One of my closest friends is Meg. She looks like she stepped out of a L.L. Bean catalog, a sporty yet delicate blonde. We met at the Brown Bean and our ying-yang combo worked right away. She is Grace Kelly to my Elizabeth Taylor, cool and observant while I flirted and flitted (damn that Gemini rising). We are both Pisceans. Most of my friends are fellow Pisceans. They make sensitive, thoughtful friends.
Another Piscean is Nat, the friend I mentioned in the previous entry. We became closer a few years ago. She is a coffee fiend and lives in Seattle, the king city of coffeehouses. I visited her in March 2008 for our birthdays. If you ever visit Seattle, please please PLEASE do NOT go to Starbucks. Skip the corporate chains altogether and cozy yourself into a local coffee place.
I fabulously drank out there. I had my first espresso at Espresso Vivace Roasteria. It was well-rounded and almost sweet. I swiftly followed that with a mocha. Slurp, slurp, slurp down the hatch. We had the cupcake birthday experience with coffee. Coffee goodness is everywhere and anywhere in this city. Here is a cup artistically done, even for a place known for their cupcakes.
My first teahouse experience happened there. A teahouse is coffeehouse lite. People come into a coffeehouse for deep and serious comfort, whether to engage or get some work done. A teahouse is a little more lighthearted. The place was set almost down in a basement, white purity with a wide variety of clear glass jars full of tea hanging on the wall behind the counter. When the tea was brought out, it was an operation, a ritual. A full glass teakettle for each individual settled on a tea light apparatus. Nat taught me how to knit, though I have completely forgotten how. We ate tea cookies too. It was very sweet.

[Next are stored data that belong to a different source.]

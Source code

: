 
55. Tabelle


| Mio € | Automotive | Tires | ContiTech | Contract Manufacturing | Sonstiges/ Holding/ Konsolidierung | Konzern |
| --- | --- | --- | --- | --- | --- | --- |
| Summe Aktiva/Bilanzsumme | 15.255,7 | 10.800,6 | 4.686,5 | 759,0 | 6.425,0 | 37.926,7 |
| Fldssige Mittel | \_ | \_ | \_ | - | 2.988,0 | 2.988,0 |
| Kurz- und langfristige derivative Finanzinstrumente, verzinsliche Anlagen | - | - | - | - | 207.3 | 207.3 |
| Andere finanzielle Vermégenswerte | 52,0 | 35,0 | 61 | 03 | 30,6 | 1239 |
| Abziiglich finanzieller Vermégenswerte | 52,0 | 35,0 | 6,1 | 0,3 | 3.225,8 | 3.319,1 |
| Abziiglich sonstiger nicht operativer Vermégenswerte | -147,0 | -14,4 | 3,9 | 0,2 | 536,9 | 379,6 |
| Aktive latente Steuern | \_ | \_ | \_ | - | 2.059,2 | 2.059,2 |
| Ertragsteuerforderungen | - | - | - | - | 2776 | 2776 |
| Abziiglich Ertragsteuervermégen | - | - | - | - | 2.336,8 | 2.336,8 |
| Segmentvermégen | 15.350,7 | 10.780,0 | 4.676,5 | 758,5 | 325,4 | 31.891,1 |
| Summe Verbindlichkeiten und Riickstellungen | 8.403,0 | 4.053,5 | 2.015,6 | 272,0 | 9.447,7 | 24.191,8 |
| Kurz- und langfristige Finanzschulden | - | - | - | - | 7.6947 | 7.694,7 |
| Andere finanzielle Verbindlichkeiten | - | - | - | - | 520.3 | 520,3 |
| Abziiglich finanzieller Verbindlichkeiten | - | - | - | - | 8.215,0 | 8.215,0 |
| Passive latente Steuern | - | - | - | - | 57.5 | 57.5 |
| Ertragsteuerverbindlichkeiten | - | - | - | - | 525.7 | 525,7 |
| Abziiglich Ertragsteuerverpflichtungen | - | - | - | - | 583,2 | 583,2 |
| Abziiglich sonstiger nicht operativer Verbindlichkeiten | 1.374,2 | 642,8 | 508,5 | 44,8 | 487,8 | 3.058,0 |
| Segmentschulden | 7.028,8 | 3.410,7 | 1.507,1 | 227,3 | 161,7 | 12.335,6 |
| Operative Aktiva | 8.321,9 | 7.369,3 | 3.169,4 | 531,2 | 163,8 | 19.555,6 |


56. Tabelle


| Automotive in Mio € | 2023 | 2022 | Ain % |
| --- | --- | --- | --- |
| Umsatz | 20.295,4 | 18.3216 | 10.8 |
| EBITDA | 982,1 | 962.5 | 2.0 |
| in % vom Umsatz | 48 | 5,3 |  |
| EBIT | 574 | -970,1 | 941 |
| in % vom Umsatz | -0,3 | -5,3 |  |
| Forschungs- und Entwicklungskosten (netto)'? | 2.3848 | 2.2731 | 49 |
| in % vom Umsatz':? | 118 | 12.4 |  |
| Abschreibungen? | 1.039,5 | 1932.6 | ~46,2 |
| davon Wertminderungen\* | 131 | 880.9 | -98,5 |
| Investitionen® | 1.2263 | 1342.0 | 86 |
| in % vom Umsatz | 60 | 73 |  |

Baltimore has a teahouse I like also, called Teavolve. Joe (yet ANOTHER Piscean) and I went one day to soothe ourselves after cupcakes (of course) and a wander through Inner Harbor. It was a calming cap on a cool day.

So I am a rabid coffeehouse-ite. And I am a rabid teahouse-ite. It is what Audrey Hepburn said in Breakfast in Tiffany’s ABOUT Tiffany’s. “…Calms me down right away. The quietness and the proud look of it; nothing very bad could happen to you there.” But these houses aren’t proud. If you have a few bucks for a cup of something, you’re in.